Again we see the glorious blue tile roofs…garage, walkway, house, guesthouse all topped in blue
azalea cloud gone all spiky.  Lisa said the path had disappeared before she clipped back...

azalea cloud gone all spiky. Lisa said the path had disappeared before she clipped back…

I found myself itching to clip those azaleas into a drifting cloud shape again.

Looking from the guest house back to the front door, along the blue tile walkway

Looking from the guest house back to the front door, along the blue tile walkway

I had walked all the way around the house and had only taken one photo of the hydrangeas on the bay side, perhaps because the sight of them (about 275 now, I think) was so overwhelming.

just one corner

just one corner

They have not been pruned since we last did them, and new flowers are mixed with deadheads.  After we had walked around other areas, we went back to view the hydrangeas again.

from the porch

from the porch

Interestingly, the hydrangeas gone wild are still not tall enough to block the view.  The previous owner wanted them cut too low, I thought, to get the most profuse possible bloom.  I think I might have just a tad more say in the height this time around.  The other great change will be that the previous owner wanted them pruned in the bad weather month of February.  Many times we stood under the eaves as sleet, hail, and even snow passed over.  I remember texting a friend who was coming to help us rake up debris with continued dire weather reports as Allan and I sheltered by the guest house door.  (During those years, the owners were always gone to a warmer clime during the hydrangea pruning time.)  As the weather that day got worse and worse, we aborted the whole mission and the drive up there had been for nothing.  Lisa is all for pruning in the fall, with possibly a touch up in spring.

from the covered deck

from the covered deck

Now me, I like to leave hydrangea blooms on all winter because they look pretty cool with frost or snow on them, but this particular time I will be very happy to address the pruning starting next week rather than face this much of a mess in colder weather.  Another huge improvement:  instead of dragging all the branches many rough yards to a burn pile close to the bay, we can make piles right next to the field for our friend Ed Strange, who does mowing and lots of “heavy” gardening, to haul away.

They run all the way to in front of the guest house, where the hydrangea field becomes even wider...

They run all the way to in front of the guest house, where the hydrangea field becomes even wider…

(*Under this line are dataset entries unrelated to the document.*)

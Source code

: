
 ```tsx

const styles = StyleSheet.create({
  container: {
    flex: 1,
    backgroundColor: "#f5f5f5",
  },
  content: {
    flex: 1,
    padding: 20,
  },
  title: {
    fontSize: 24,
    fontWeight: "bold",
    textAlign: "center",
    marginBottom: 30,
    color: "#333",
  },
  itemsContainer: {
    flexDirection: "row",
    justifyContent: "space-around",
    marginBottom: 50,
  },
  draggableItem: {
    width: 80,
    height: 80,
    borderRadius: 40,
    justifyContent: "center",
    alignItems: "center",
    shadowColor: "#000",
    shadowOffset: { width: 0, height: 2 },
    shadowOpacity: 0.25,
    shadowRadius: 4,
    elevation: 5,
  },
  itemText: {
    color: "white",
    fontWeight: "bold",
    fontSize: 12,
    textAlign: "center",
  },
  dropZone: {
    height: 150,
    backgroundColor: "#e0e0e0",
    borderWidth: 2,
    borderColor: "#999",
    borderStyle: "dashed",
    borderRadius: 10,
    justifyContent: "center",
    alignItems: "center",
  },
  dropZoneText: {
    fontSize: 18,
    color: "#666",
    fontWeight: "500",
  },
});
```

I do remember well the grim first two days of pruning when it feels like one will never get done, and then how on days three through five (!!!) one can feel that progress is being made and there is a distant hope of completion and then the joy of getting done on day six.  Perhaps not having to haul to a burn pile will make the job less daunting.  In the autumn, with longer days than February, it may take fewer than six days to complete the job.

Inside the house we marveled at the ceiling of the living room.  Bill had given us a tour of the house once before, and told us how he had raised the beams to the ceiling on his own.

living room ceiling

living room ceiling

He had bought Japanese carpentry tools in order to do the job with complete authenticity.

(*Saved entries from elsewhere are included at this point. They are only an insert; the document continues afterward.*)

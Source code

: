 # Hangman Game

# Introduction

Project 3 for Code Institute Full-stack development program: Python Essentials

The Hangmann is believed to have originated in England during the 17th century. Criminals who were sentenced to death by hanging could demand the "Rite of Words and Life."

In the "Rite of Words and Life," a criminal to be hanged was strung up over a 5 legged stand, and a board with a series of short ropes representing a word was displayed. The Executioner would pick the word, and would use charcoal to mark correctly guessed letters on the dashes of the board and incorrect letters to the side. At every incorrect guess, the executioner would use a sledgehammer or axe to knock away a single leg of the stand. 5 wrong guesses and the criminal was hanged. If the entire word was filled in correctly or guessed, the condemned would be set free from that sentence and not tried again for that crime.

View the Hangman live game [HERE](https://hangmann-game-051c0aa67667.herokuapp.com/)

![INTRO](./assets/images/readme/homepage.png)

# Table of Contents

walkway from guesthouse, looking south to front porch

walkway from guesthouse, looking south to front porch

inside the roof of the walkway, carpenter craftsman Bill Clearman's artistry

inside the roof of the walkway, carpenter craftsman Bill Clearman’s artistry

I am thrilled that Lisa agrees with me that the ivy must eventually go.  (See noivyleague.com.)  She had already clipped it back from encroaching on the bricks and had pulled it off one pillar.   I can see a collection of hellebores where the ivy is.  Lisa asked what to have for summer….How about hellebores mixed with hardy fuchsias?  But first…the hydrangea pruning…then the azalea pruning…

Before we left, I had to take a photo of the red bridge, off to the side over a swale which fills with winter water.

enticing mossy path....

enticing mossy path….

and the red bridge

and the red bridge

I am so ready.  This time I believe that the garden is going to get to make a complete comeback.